▶ **Items listed in a dataset**:
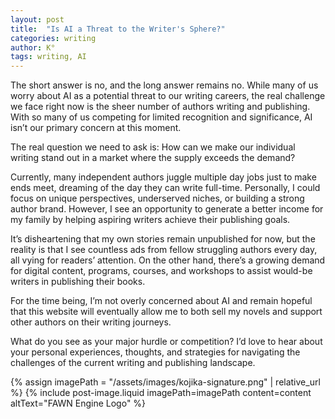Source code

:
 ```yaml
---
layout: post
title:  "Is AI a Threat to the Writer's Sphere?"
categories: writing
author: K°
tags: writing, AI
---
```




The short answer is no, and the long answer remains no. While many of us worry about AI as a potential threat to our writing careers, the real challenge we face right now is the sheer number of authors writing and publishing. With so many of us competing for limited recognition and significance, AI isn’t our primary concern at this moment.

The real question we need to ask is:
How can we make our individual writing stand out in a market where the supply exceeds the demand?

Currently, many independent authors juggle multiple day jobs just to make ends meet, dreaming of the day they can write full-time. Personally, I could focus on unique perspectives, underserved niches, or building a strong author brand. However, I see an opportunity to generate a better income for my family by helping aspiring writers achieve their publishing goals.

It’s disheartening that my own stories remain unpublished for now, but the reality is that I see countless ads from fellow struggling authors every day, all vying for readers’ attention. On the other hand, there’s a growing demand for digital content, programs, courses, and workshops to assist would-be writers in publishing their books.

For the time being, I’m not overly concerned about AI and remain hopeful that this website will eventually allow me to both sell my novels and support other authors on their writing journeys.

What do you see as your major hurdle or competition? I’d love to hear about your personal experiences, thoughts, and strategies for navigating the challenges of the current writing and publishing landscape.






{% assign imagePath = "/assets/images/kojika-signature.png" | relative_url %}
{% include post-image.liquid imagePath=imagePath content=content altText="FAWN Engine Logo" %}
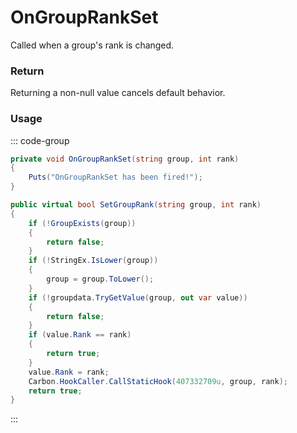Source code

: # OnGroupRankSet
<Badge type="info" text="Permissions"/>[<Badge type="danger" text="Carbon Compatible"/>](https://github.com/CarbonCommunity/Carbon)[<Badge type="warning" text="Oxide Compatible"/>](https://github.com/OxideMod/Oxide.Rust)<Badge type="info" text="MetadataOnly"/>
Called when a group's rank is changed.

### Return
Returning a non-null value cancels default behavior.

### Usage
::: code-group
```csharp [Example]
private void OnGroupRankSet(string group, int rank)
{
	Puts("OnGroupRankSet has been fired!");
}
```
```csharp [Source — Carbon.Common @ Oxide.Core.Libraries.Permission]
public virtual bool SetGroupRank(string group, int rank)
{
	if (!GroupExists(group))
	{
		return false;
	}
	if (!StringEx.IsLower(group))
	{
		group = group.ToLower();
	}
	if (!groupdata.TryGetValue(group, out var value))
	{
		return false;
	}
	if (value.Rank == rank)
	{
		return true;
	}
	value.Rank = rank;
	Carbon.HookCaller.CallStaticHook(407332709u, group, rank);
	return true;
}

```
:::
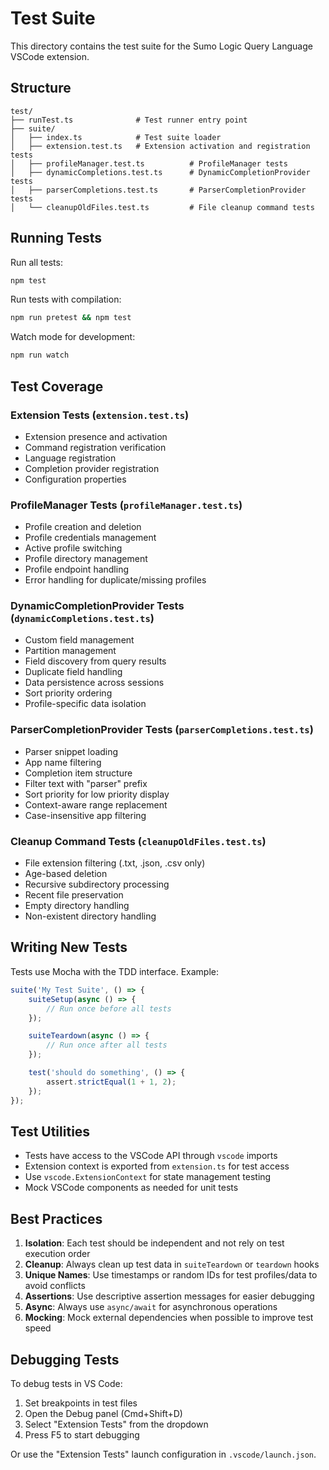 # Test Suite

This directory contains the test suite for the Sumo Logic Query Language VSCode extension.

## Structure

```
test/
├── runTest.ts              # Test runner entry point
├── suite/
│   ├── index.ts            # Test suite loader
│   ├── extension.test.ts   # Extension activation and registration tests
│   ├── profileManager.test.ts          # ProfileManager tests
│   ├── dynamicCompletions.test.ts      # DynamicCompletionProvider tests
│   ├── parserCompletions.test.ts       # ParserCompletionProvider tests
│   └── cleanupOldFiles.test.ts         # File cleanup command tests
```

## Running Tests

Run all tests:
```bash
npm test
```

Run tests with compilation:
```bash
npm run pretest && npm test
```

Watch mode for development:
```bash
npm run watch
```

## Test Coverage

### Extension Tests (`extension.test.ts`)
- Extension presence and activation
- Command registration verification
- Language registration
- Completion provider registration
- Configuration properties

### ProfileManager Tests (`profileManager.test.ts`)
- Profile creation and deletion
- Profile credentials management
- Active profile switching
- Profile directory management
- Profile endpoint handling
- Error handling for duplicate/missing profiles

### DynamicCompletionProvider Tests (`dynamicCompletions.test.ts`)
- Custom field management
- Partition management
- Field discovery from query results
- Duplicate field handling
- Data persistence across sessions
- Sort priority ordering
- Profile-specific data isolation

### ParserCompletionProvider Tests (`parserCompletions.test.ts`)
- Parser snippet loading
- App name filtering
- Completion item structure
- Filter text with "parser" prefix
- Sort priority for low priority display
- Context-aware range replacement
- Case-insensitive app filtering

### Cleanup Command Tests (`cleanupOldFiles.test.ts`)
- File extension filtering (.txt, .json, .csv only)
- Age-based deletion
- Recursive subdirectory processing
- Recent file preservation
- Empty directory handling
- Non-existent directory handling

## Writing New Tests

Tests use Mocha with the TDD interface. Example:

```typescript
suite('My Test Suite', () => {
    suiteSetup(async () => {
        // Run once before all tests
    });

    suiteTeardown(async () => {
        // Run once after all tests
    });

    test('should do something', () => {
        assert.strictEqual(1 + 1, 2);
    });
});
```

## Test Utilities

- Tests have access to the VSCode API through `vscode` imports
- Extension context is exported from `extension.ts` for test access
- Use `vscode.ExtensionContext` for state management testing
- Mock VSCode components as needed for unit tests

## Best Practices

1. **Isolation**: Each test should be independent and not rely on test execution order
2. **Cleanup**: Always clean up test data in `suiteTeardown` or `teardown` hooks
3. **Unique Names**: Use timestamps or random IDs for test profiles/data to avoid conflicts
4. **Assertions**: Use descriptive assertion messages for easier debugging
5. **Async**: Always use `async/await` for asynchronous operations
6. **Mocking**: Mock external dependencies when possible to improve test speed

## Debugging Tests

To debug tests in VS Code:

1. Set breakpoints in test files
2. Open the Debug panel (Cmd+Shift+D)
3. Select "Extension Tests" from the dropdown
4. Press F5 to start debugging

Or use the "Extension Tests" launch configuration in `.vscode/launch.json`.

▶ **Your assignment**: Copy all lines of the records in which the string "priority" can be found.

▶ **The completed task**:
- Sort priority ordering
- Sort priority for low priority display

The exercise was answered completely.